Image data of slit phantoms (0.35, 0.30, and 0.15 mm) and 11 cadaveric human lungs were acquired by both U-HRCT and AD-CT devices. U-HRCT images were obtained with three acquisition modes: normal mode (U-HRCTN: 896 channels, 0.5 mm × 80 rows; 512 matrix), super-high-resolution mode (U-HRCTSHR: 1792 channels, 0.25 mm × 160 rows; 1024 matrix), and volume mode (U-HRCTSHR-VOL: non-helical acquisition with U-HRCTSHR).

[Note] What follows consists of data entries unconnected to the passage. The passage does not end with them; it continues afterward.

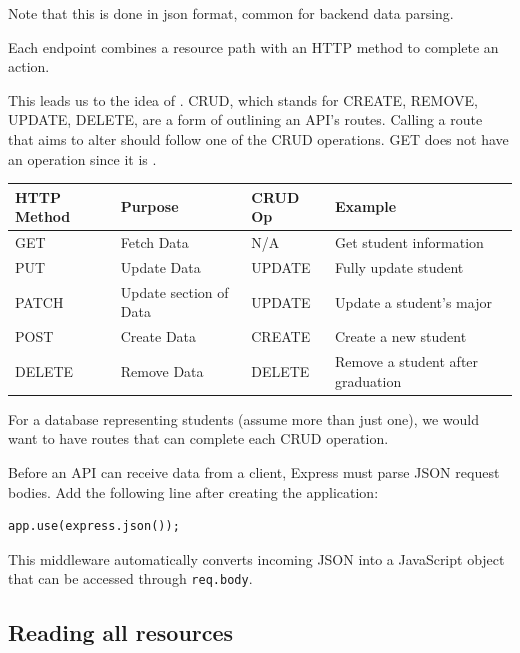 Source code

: Note that this is done in json format, common for backend data parsing.

Each endpoint combines a resource path with an HTTP method to complete an action.

This leads us to the idea of . CRUD, which stands for CREATE, 
REMOVE, UPDATE, DELETE, are a form of outlining an API's routes. Calling a route that 
aims to alter should follow one of the CRUD operations. GET does not have an operation 
since it is .

\begin{table}[]
  \begin{tabular}{|l|l|l|l|}
    \hline
    \textbf{HTTP Method} & \textbf{Purpose}       & \textbf{CRUD Op} & \textbf{Example}                  \\ \hline
    GET                  & Fetch Data             & N/A              & Get student information           \\ \hline
    PUT                  & Update Data            & UPDATE           & Fully update student              \\ \hline
    PATCH                & Update section of Data & UPDATE           & Update a student's major          \\ \hline
    POST                 & Create Data            & CREATE           & Create a new student              \\ \hline
    DELETE               & Remove Data            & DELETE           & Remove a student after graduation \\ \hline
  \end{tabular}
\end{table}

For a database representing students (assume more than just one), we would want to have 
routes that can complete each CRUD operation.

Before an API can receive data from a client, Express must parse JSON
request bodies. Add the following line after creating the application:

\begin{verbatim}
app.use(express.json());
\end{verbatim}

This middleware automatically converts incoming JSON into a JavaScript
object that can be accessed through \texttt{req.body}.

\subsection{Reading all resources}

AD-CT images were obtained with the same conditions as U-HRCTN. Three independent observers scored normal anatomical structures (vessels and bronchi), abnormal CT findings (faint nodules, solid nodules, ground-glass opacity, consolidation, emphysema, interlobular septal thickening, intralobular reticular opacities, bronchovascular bundle thickening, bronchiectasis, and honeycombing), noise, artifacts, and overall image quality on a 3-point scale (1 = worst, 2 = equal, 3 = best) compared with U-HRCTN. Noise values were calculated quantitatively.

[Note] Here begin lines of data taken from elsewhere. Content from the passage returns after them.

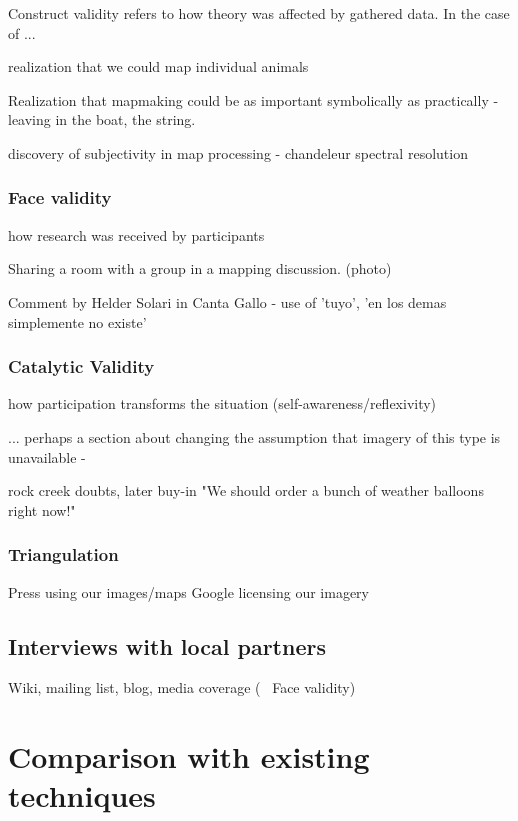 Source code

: \documentclass[11pt]{report}
\begin{document}
Construct validity refers to how theory was affected by gathered data. In the case of ...

realization that we could map individual animals

Realization that mapmaking could be as important symbolically as practically - leaving in the boat, the string.

discovery of subjectivity in map processing - chandeleur spectral resolution

\subsubsection{Face validity}

how research was received by participants

Sharing a room with a group in a mapping discussion. (photo)

Comment by Helder Solari in Canta Gallo - use of 'tuyo', 'en los demas simplemente no existe'

\subsubsection{Catalytic Validity}

how participation transforms the situation (self-awareness/reflexivity)

... perhaps a section about changing the assumption that imagery of this type is unavailable - 

rock creek doubts, later buy-in "We should order a bunch of weather balloons right now!"

\subsubsection{Triangulation}

Press using our images/maps
Google licensing our imagery

\subsection{Interviews with local partners}
Wiki, mailing list, blog, media coverage (~ Face validity)

\section{Comparison with existing techniques}

\end{document}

U-HRCT could depict a 0.15-mm slit. Both U-HRCTSHR and U-HRCTSHR-VOL significantly improved visualization of normal anatomical structures and abnormal CT findings, except for intralobular reticular opacities and reduced artifacts, compared with AD-CT (p < 0.014). Visually, U-HRCTSHR-VOL has less noise than U-HRCTSHR and AD-CT (p < 0.00001). Quantitative noise values were significantly higher in the following order: U-HRCTSHR (mean, 30.41), U-HRCTSHR-VOL (26.84), AD-CT (16.03), and U-HRCTN (15.14) (p < 0.0001). U-HRCTSHR and U-HRCTSHR-VOL resulted in significantly higher overall image quality than AD-CT and were almost equal to U-HRCTN (p < 0.0001).
Both U-HRCTSHR and U-HRCTSHR-VOL can provide higher image quality than AD-CT, while U-HRCTSHR-VOL was less noisy than U-HRCTSHR.
• Ultra-high-resolution CT (U-HRCT) can improve spatial resolution.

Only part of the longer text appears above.